Post-war Laos PDF Author: Vatthana Pholsena
Publisher: Cornell University Press
ISBN: 9780801473203
Category : Ethnicity
Languages : en
Pages : 272

Get Book

Book Description
Three decades after the conclusion of the civil war that brought the communist Pathet Lao to power, the leaders of the Lao People's Democratic Republic are still searching for a compelling and unifying national identity. As detailed in Postwar Laos--a rigorously researched, cogently argued, and pathbreaking book--Laotian nationalism is caught between the rhetoric of preservation and the desire for modernity. Using fine-grained analysis of substantial ethnographic and archival material, Vatthana Pholsena sheds light on the politics of identity, the geographies of memory, and the power of historical narrative in contemporary Laos.Pholsena pays particular attention to the country's ethnic minorities, who had been marginalized--politically, administratively, and symbolically--by the French colonial government, which ruled for fifty years, and by its Royal Lao successor. Many members of these minorities fought for the Lao People's Liberation Army in the country's civil war (1960-1975), though, and were thus exposed to the processes of modern politics. The first book to examine the impact of such forces on Laos's ethnic minorities and their perception of Laotian nationalism, Postwar Laos also refines established theories of nationalism. Pholsena addresses a weakness common to all: the tendency to deny agency to individuals, who may in fact interpret their relationship to, and place within, the nation in a variety of ways that change according to time and circumstance.Postwar Laos offers a new perspective on the history of Southeast Asia and, more broadly, on the formation of national identity that will be welcomed by historians, political scientists, sociologists, ethnographers, and cultural anthropologists alike.

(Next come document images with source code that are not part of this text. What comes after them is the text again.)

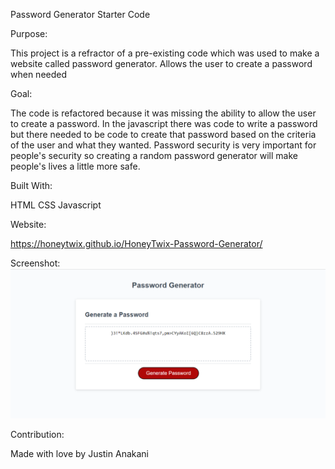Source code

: Password Generator Starter Code

Purpose:

This project is a refractor of a pre-existing code which was used to make a website called password generator. Allows the user to create a password when needed

Goal:

The code is refactored because it was missing the ability to allow the user to create a password. In the javascript there was code to write a password but there needed to be code to create that password based on the criteria of the user and what they wanted. Password security is very important for people's security so creating a random password generator will make people's lives a little more safe.

Built With:

HTML CSS Javascript

Website:

https://honeytwix.github.io/HoneyTwix-Password-Generator/

Screenshot:
![Password Generator](./images/Screenshot%20(5).png)

Contribution:

Made with love by Justin Anakani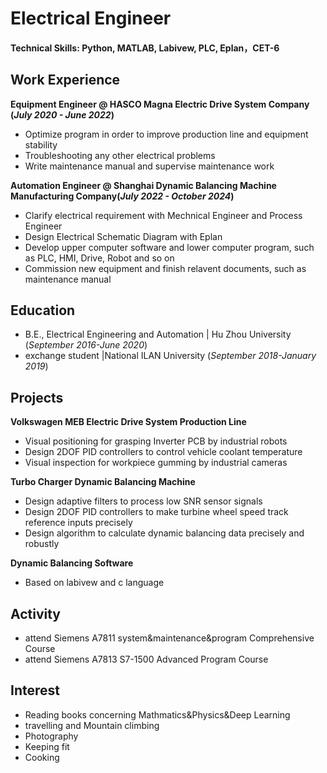 

# Electrical Engineer

#### Technical Skills: Python, MATLAB, Labivew, PLC, Eplan，CET-6



## Work Experience

**Equipment Engineer @ HASCO Magna Electric Drive System Company (_July 2020 - June 2022_)**
- Optimize  program in order to improve production line and equipment stability
- Troubleshooting any other electrical problems
- Write maintenance manual and supervise maintenance work

**Automation Engineer @ Shanghai Dynamic Balancing Machine Manufacturing Company(_July 2022 - October 2024_)**
- Clarify electrical requirement with Mechnical Engineer and Process Engineer
- Design Electrical Schematic Diagram with Eplan
- Develop upper computer software and lower computer program, such as PLC, HMI, Drive, Robot and so on
- Commission new equipment and finish relavent documents, such as maintenance manual

## Education							

- B.E., Electrical Engineering and Automation |  Hu Zhou University (_September 2016-June 2020_)
- exchange student |National ILAN University (_September 2018-January 2019_)			        		



## Projects

**Volkswagen MEB Electric Drive System Production Line** 

- Visual positioning for grasping Inverter PCB by industrial robots
- Design 2DOF PID controllers to control vehicle coolant temperature
- Visual inspection for workpiece gumming by industrial cameras


**Turbo Charger Dynamic Balancing Machine**
- Design adaptive filters to process low SNR sensor signals
- Design 2DOF PID controllers to make turbine wheel speed  track reference inputs precisely
- Design algorithm to calculate dynamic balancing data precisely and robustly

 **Dynamic Balancing Software**
 - Based on labivew and c language

## Activity			

- attend Siemens A7811  system&maintenance&program Comprehensive Course
- attend Siemens A7813 S7-1500 Advanced Program Course        		


## Interest

- Reading books concerning  Mathmatics&Physics&Deep Learning
- travelling and Mountain climbing
- Photography
- Keeping fit
- Cooking	 
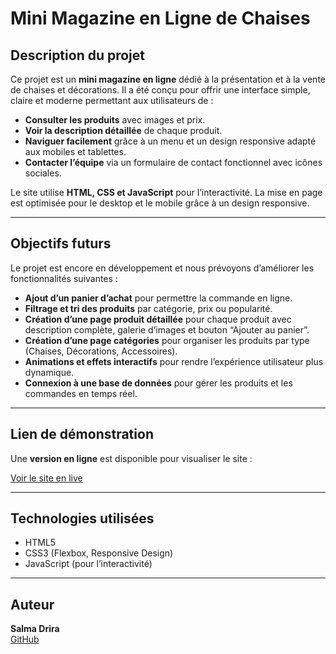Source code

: # Mini Magazine en Ligne de Chaises

## Description du projet
Ce projet est un **mini magazine en ligne** dédié à la présentation et à la vente de chaises et décorations. Il a été conçu pour offrir une interface simple, claire et moderne permettant aux utilisateurs de :  

- **Consulter les produits** avec images et prix.  
- **Voir la description détaillée** de chaque produit.  
- **Naviguer facilement** grâce à un menu et un design responsive adapté aux mobiles et tablettes.  
- **Contacter l’équipe** via un formulaire de contact fonctionnel avec icônes sociales.  

Le site utilise **HTML, CSS et JavaScript** pour l’interactivité. La mise en page est optimisée pour le desktop et le mobile grâce à un design responsive.

---

## Objectifs futurs
Le projet est encore en développement et nous prévoyons d’améliorer les fonctionnalités suivantes :  

- **Ajout d’un panier d’achat** pour permettre la commande en ligne.  
- **Filtrage et tri des produits** par catégorie, prix ou popularité.  
- **Création d’une page produit détaillée** pour chaque produit avec description complète, galerie d’images et bouton “Ajouter au panier”.  
- **Création d’une page catégories** pour organiser les produits par type (Chaises, Décorations, Accessoires).  
- **Animations et effets interactifs** pour rendre l’expérience utilisateur plus dynamique.  
- **Connexion à une base de données** pour gérer les produits et les commandes en temps réel.  

---

## Lien de démonstration
Une **version en ligne** est disponible pour visualiser le site :  

[Voir le site en live](https://DriraSalma.github.io/mini-magazine-en-ligne-de-chaises/)

---


## Technologies utilisées
- HTML5  
- CSS3 (Flexbox, Responsive Design)  
- JavaScript (pour l’interactivité)  

---

## Auteur
**Salma Drira**  
[GitHub](https://github.com/DriraSalma)
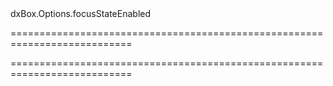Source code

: <!--id-->dxBox.Options.focusStateEnabled<!--/id-->
===========================================================================
<!--hidden--><!--/hidden-->
===========================================================================

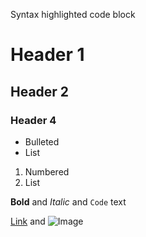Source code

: Syntax highlighted code block

# Header 1
## Header 2
### Header 4

- Bulleted
- List

1. Numbered
2. List

**Bold** and _Italic_ and `Code` text

[Link](http://researcher.nitech.ac.jp/html/100000603_ja.html) and ![Image](src)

A Great Place to Have a War

A Great Place to Have a War PDF Author: Joshua Kurlantzick
Publisher: Simon and Schuster
ISBN: 1451667892
Category : History
Languages : en
Pages : 360

Get Book

Book Description
The untold story of how America’s secret war in Laos in the 1960s transformed the CIA from a loose collection of spies into a military operation and a key player in American foreign policy. January, 1961: Laos, a tiny nation few Americans have heard of, is at risk of falling to communism and triggering a domino effect throughout Southeast Asia. This is what President Eisenhower believed when he approved the CIA’s Operation Momentum, creating an army of ethnic Hmong to fight communist forces there. Largely hidden from the American public—and most of Congress—Momentum became the largest CIA paramilitary operation in the history of the United States. The brutal war lasted more than a decade, left the ground littered with thousands of unexploded bombs, and changed the nature of the CIA forever. With “revelatory reporting” and “lucid prose” (The Economist), Kurlantzick provides the definitive account of the Laos war, focusing on the four key people who led the operation: the CIA operative whose idea it was, the Hmong general who led the proxy army in the field, the paramilitary specialist who trained the Hmong forces, and the State Department careerist who took control over the war as it grew. Using recently declassified records and extensive interviews, Kurlantzick shows for the first time how the CIA’s clandestine adventures in one small, Southeast Asian country became the template for how the United States has conducted war ever since—all the way to today’s war on terrorism.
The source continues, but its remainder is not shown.